Saved entries

━━━━━━

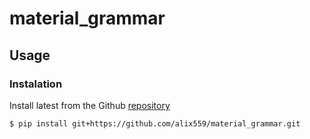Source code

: # material_grammar


<!-- WARNING: THIS FILE WAS AUTOGENERATED! DO NOT EDIT! -->

## Usage

### Instalation

Install latest from the Github
[repository](https://github.com/alix559/material_grammar)

``` mojo
$ pip install git+https://github.com/alix559/material_grammar.git
```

━━━━━━

## WHAT TO WORK ON:
All entries should be given again exactly, except that pictures are to be excluded.

## RESULT:
Source code

: # material_grammar


<!-- WARNING: THIS FILE WAS AUTOGENERATED! DO NOT EDIT! -->

## Usage

### Instalation

Install latest from the Github
[repository](https://github.com/alix559/material_grammar)

``` mojo
$ pip install git+https://github.com/alix559/material_grammar.git
```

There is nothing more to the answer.